## WORK REQUIRED
Copy out the entries that follow exactly, leaving out the pictures.

*** Opening of DATA FOR THE TASK ***

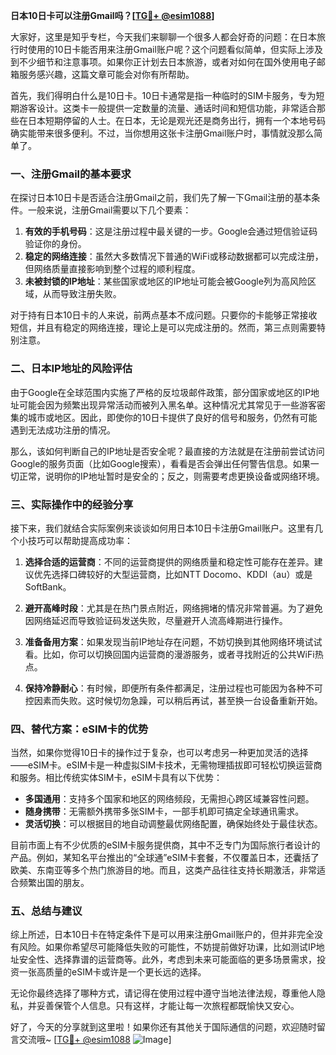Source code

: **日本10日卡可以注册Gmail吗？[[TG💪+ @esim1088](https://t.me/s/esim1088)]**

大家好，这里是知乎专栏，今天我们来聊聊一个很多人都会好奇的问题：在日本旅行时使用的10日卡能否用来注册Gmail账户呢？这个问题看似简单，但实际上涉及到不少细节和注意事项。如果你正计划去日本旅游，或者对如何在国外使用电子邮箱服务感兴趣，这篇文章可能会对你有所帮助。

首先，我们得明白什么是10日卡。10日卡通常是指一种临时的SIM卡服务，专为短期游客设计。这类卡一般提供一定数量的流量、通话时间和短信功能，非常适合那些在日本短期停留的人士。在日本，无论是观光还是商务出行，拥有一个本地号码确实能带来很多便利。不过，当你想用这张卡注册Gmail账户时，事情就没那么简单了。

### **一、注册Gmail的基本要求**

在探讨日本10日卡是否适合注册Gmail之前，我们先了解一下Gmail注册的基本条件。一般来说，注册Gmail需要以下几个要素：

1. **有效的手机号码**：这是注册过程中最关键的一步。Google会通过短信验证码验证你的身份。
2. **稳定的网络连接**：虽然大多数情况下普通的WiFi或移动数据都可以完成注册，但网络质量直接影响到整个过程的顺利程度。
3. **未被封锁的IP地址**：某些国家或地区的IP地址可能会被Google列为高风险区域，从而导致注册失败。

对于持有日本10日卡的人来说，前两点基本不成问题。只要你的卡能够正常接收短信，并且有稳定的网络连接，理论上是可以完成注册的。然而，第三点则需要特别注意。

### **二、日本IP地址的风险评估**

由于Google在全球范围内实施了严格的反垃圾邮件政策，部分国家或地区的IP地址可能会因为频繁出现异常活动而被列入黑名单。这种情况尤其常见于一些游客密集的城市或地区。因此，即使你的10日卡提供了良好的信号和服务，仍然有可能遇到无法成功注册的情况。

那么，该如何判断自己的IP地址是否安全呢？最直接的方法就是在注册前尝试访问Google的服务页面（比如Google搜索），看看是否会弹出任何警告信息。如果一切正常，说明你的IP地址暂时是安全的；反之，则需要考虑更换设备或网络环境。

### **三、实际操作中的经验分享**

接下来，我们就结合实际案例来谈谈如何用日本10日卡注册Gmail账户。这里有几个小技巧可以帮助提高成功率：

1. **选择合适的运营商**：不同的运营商提供的网络质量和稳定性可能存在差异。建议优先选择口碑较好的大型运营商，比如NTT Docomo、KDDI（au）或是SoftBank。
   
2. **避开高峰时段**：尤其是在热门景点附近，网络拥堵的情况非常普遍。为了避免因网络延迟而导致验证码发送失败，尽量避开人流高峰期进行操作。

3. **准备备用方案**：如果发现当前IP地址存在问题，不妨切换到其他网络环境试试看。比如，你可以切换回国内运营商的漫游服务，或者寻找附近的公共WiFi热点。

4. **保持冷静耐心**：有时候，即便所有条件都满足，注册过程也可能因为各种不可控因素而失败。这时候切勿急躁，可以稍后再试，甚至换一台设备重新开始。

### **四、替代方案：eSIM卡的优势**

当然，如果你觉得10日卡的操作过于复杂，也可以考虑另一种更加灵活的选择——eSIM卡。eSIM卡是一种虚拟SIM卡技术，无需物理插拔即可轻松切换运营商和服务。相比传统实体SIM卡，eSIM卡具有以下优势：

- **多国通用**：支持多个国家和地区的网络频段，无需担心跨区域兼容性问题。
- **随身携带**：无需额外携带多张SIM卡，一部手机即可搞定全球通讯需求。
- **灵活切换**：可以根据目的地自动调整最优网络配置，确保始终处于最佳状态。

目前市面上有不少优质的eSIM卡服务提供商，其中不乏专门为国际旅行者设计的产品。例如，某知名平台推出的“全球通”eSIM卡套餐，不仅覆盖日本，还囊括了欧美、东南亚等多个热门旅游目的地。而且，这类产品往往支持长期激活，非常适合频繁出国的朋友。

### **五、总结与建议**

综上所述，日本10日卡在特定条件下是可以用来注册Gmail账户的，但并非完全没有风险。如果你希望尽可能降低失败的可能性，不妨提前做好功课，比如测试IP地址安全性、选择靠谱的运营商等。此外，考虑到未来可能面临的更多场景需求，投资一张高质量的eSIM卡或许是一个更长远的选择。

无论你最终选择了哪种方式，请记得在使用过程中遵守当地法律法规，尊重他人隐私，并妥善保管个人信息。只有这样，才能让每一次旅程都既愉快又安心。

好了，今天的分享就到这里啦！如果你还有其他关于国际通信的问题，欢迎随时留言交流哦~ [[TG💪+ @esim1088](https://t.me/s/esim1088) ![Image](https://i.postimg.cc/4NQfJmqS/Snipaste-2025-05-13-00-14-12.png)]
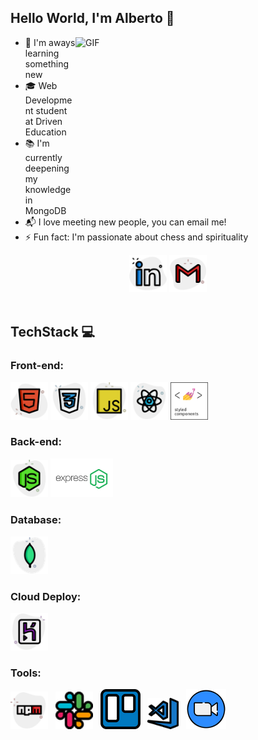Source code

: ## Hello World, I'm Alberto  👋

<img align="right" alt="GIF" src=https://i.imgur.com/OTKgDSt.gif height="270" width="400"/>

- 🔎 I'm aways learning something new
- 🎓 Web Development student at Driven Education
- 📚 I'm currently deepening my knowledge in MongoDB
- 📬 I love meeting new people, you can email me!
- ⚡ Fun fact: I'm passionate about chess and spirituality

<div align="center">
<a href="https://www.linkedin.com/in/alberto-goulart-b553b6143/"><img src="./assets/linkedin.png" width="60px"/></a>
<a href="mailto:tejotaesi@gmail.com"><img src="./assets/gmail.png" width="60px"/></a>
</div>

<br> 

## TechStack 💻

### Front-end:
<div align="start">
  <img alt="html" title="#html" width="60px" src="./assets/html.png" />
  <img alt="css" title="#css" width="60px" src="./assets/css.png" />
  <img alt="javascript" title="#javascript" width="60px" src="./assets/javascript.png" />
  <img alt="react" title="#react" width="60px" src="./assets/react.png" />
  <img alt="styledcomponents" title="#styledcomponents" width="60px" src="./assets/styledcomponents.png" />
</div>

### Back-end:
<div align="start" height=>
  <img alt="nodejs" title="#nodejs" width="60px" src="./assets/nodejs.png" />
  <img alt="expressjs" title="#expressjs" height="62.5px" width="100px" src="./assets/express.png" />
</div>

### Database:
<div align="start">
  <img alt="mongodb" title="#mongodb" width="60px" src="./assets/mongodb.png" />
</div>

### Cloud Deploy:
<div align="start">
  <img alt="heroku" title="#heroku" width="60px" src="./assets/heroku.png" />
</div>

### Tools:
<div align="start">
  <img alt="npm" title="#npm" width="60px" src="./assets/npm.png" /> &nbsp;
  <img alt="slack" title="#slack" width="60px" src="./assets/slack.png" /> &nbsp;
  <img alt="trello" title="#trello" src="./assets/trello.png" /> &nbsp;
  <img alt="visual-studio-code" title="#visual-studio-code" height="50px" src="./assets/visual-studio-code.png" /> &nbsp;
  <img alt="zoom" title="#zoom" src="./assets/zoom.png" /> &nbsp;
</div>

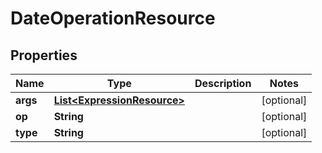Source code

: 
# DateOperationResource

## Properties
Name | Type | Description | Notes
------------ | ------------- | ------------- | -------------
**args** | [**List&lt;ExpressionResource&gt;**](ExpressionResource.md) |  |  [optional]
**op** | **String** |  |  [optional]
**type** | **String** |  |  [optional]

*** Close of DATA FOR THE TASK ***

## TASK RESPONSE
Source code

: **日本10日卡可以注册Gmail吗？[[TG💪+ @esim1088](https://t.me/s/esim1088)]**

大家好，这里是知乎专栏，今天我们来聊聊一个很多人都会好奇的问题：在日本旅行时使用的10日卡能否用来注册Gmail账户呢？这个问题看似简单，但实际上涉及到不少细节和注意事项。如果你正计划去日本旅游，或者对如何在国外使用电子邮箱服务感兴趣，这篇文章可能会对你有所帮助。

首先，我们得明白什么是10日卡。10日卡通常是指一种临时的SIM卡服务，专为短期游客设计。这类卡一般提供一定数量的流量、通话时间和短信功能，非常适合那些在日本短期停留的人士。在日本，无论是观光还是商务出行，拥有一个本地号码确实能带来很多便利。不过，当你想用这张卡注册Gmail账户时，事情就没那么简单了。

### **一、注册Gmail的基本要求**

在探讨日本10日卡是否适合注册Gmail之前，我们先了解一下Gmail注册的基本条件。一般来说，注册Gmail需要以下几个要素：

1. **有效的手机号码**：这是注册过程中最关键的一步。Google会通过短信验证码验证你的身份。
2. **稳定的网络连接**：虽然大多数情况下普通的WiFi或移动数据都可以完成注册，但网络质量直接影响到整个过程的顺利程度。
3. **未被封锁的IP地址**：某些国家或地区的IP地址可能会被Google列为高风险区域，从而导致注册失败。

对于持有日本10日卡的人来说，前两点基本不成问题。只要你的卡能够正常接收短信，并且有稳定的网络连接，理论上是可以完成注册的。然而，第三点则需要特别注意。

### **二、日本IP地址的风险评估**

由于Google在全球范围内实施了严格的反垃圾邮件政策，部分国家或地区的IP地址可能会因为频繁出现异常活动而被列入黑名单。这种情况尤其常见于一些游客密集的城市或地区。因此，即使你的10日卡提供了良好的信号和服务，仍然有可能遇到无法成功注册的情况。

那么，该如何判断自己的IP地址是否安全呢？最直接的方法就是在注册前尝试访问Google的服务页面（比如Google搜索），看看是否会弹出任何警告信息。如果一切正常，说明你的IP地址暂时是安全的；反之，则需要考虑更换设备或网络环境。

### **三、实际操作中的经验分享**

接下来，我们就结合实际案例来谈谈如何用日本10日卡注册Gmail账户。这里有几个小技巧可以帮助提高成功率：

1. **选择合适的运营商**：不同的运营商提供的网络质量和稳定性可能存在差异。建议优先选择口碑较好的大型运营商，比如NTT Docomo、KDDI（au）或是SoftBank。
   
2. **避开高峰时段**：尤其是在热门景点附近，网络拥堵的情况非常普遍。为了避免因网络延迟而导致验证码发送失败，尽量避开人流高峰期进行操作。

3. **准备备用方案**：如果发现当前IP地址存在问题，不妨切换到其他网络环境试试看。比如，你可以切换回国内运营商的漫游服务，或者寻找附近的公共WiFi热点。

4. **保持冷静耐心**：有时候，即便所有条件都满足，注册过程也可能因为各种不可控因素而失败。这时候切勿急躁，可以稍后再试，甚至换一台设备重新开始。

### **四、替代方案：eSIM卡的优势**

当然，如果你觉得10日卡的操作过于复杂，也可以考虑另一种更加灵活的选择——eSIM卡。eSIM卡是一种虚拟SIM卡技术，无需物理插拔即可轻松切换运营商和服务。相比传统实体SIM卡，eSIM卡具有以下优势：

- **多国通用**：支持多个国家和地区的网络频段，无需担心跨区域兼容性问题。
- **随身携带**：无需额外携带多张SIM卡，一部手机即可搞定全球通讯需求。
- **灵活切换**：可以根据目的地自动调整最优网络配置，确保始终处于最佳状态。

目前市面上有不少优质的eSIM卡服务提供商，其中不乏专门为国际旅行者设计的产品。例如，某知名平台推出的“全球通”eSIM卡套餐，不仅覆盖日本，还囊括了欧美、东南亚等多个热门旅游目的地。而且，这类产品往往支持长期激活，非常适合频繁出国的朋友。

### **五、总结与建议**

综上所述，日本10日卡在特定条件下是可以用来注册Gmail账户的，但并非完全没有风险。如果你希望尽可能降低失败的可能性，不妨提前做好功课，比如测试IP地址安全性、选择靠谱的运营商等。此外，考虑到未来可能面临的更多场景需求，投资一张高质量的eSIM卡或许是一个更长远的选择。

无论你最终选择了哪种方式，请记得在使用过程中遵守当地法律法规，尊重他人隐私，并妥善保管个人信息。只有这样，才能让每一次旅程都既愉快又安心。

好了，今天的分享就到这里啦！如果你还有其他关于国际通信的问题，欢迎随时留言交流哦~ [[TG💪+ @esim1088](https://t.me/s/esim1088) ![Image](https://i.postimg.cc/4NQfJmqS/Snipaste-2025-05-13-00-14-12.png)]
Source code

: ## Hello World, I'm Alberto  👋

<img align="right" alt="GIF" src=https://i.imgur.com/OTKgDSt.gif height="270" width="400"/>

- 🔎 I'm aways learning something new
- 🎓 Web Development student at Driven Education
- 📚 I'm currently deepening my knowledge in MongoDB
- 📬 I love meeting new people, you can email me!
- ⚡ Fun fact: I'm passionate about chess and spirituality

<div align="center">
<a href="https://www.linkedin.com/in/alberto-goulart-b553b6143/"><img src="./assets/linkedin.png" width="60px"/></a>
<a href="mailto:tejotaesi@gmail.com"><img src="./assets/gmail.png" width="60px"/></a>
</div>

<br> 

## TechStack 💻

### Front-end:
<div align="start">
  <img alt="html" title="#html" width="60px" src="./assets/html.png" />
  <img alt="css" title="#css" width="60px" src="./assets/css.png" />
  <img alt="javascript" title="#javascript" width="60px" src="./assets/javascript.png" />
  <img alt="react" title="#react" width="60px" src="./assets/react.png" />
  <img alt="styledcomponents" title="#styledcomponents" width="60px" src="./assets/styledcomponents.png" />
</div>

### Back-end:
<div align="start" height=>
  <img alt="nodejs" title="#nodejs" width="60px" src="./assets/nodejs.png" />
  <img alt="expressjs" title="#expressjs" height="62.5px" width="100px" src="./assets/express.png" />
</div>

### Database:
<div align="start">
  <img alt="mongodb" title="#mongodb" width="60px" src="./assets/mongodb.png" />
</div>

### Cloud Deploy:
<div align="start">
  <img alt="heroku" title="#heroku" width="60px" src="./assets/heroku.png" />
</div>

### Tools:
<div align="start">
  <img alt="npm" title="#npm" width="60px" src="./assets/npm.png" /> &nbsp;
  <img alt="slack" title="#slack" width="60px" src="./assets/slack.png" /> &nbsp;
  <img alt="trello" title="#trello" src="./assets/trello.png" /> &nbsp;
  <img alt="visual-studio-code" title="#visual-studio-code" height="50px" src="./assets/visual-studio-code.png" /> &nbsp;
  <img alt="zoom" title="#zoom" src="./assets/zoom.png" /> &nbsp;
</div>

Source code

: 
# DateOperationResource

## Properties
Name | Type | Description | Notes
------------ | ------------- | ------------- | -------------
**args** | [**List&lt;ExpressionResource&gt;**](ExpressionResource.md) |  |  [optional]
**op** | **String** |  |  [optional]
**type** | **String** |  |  [optional]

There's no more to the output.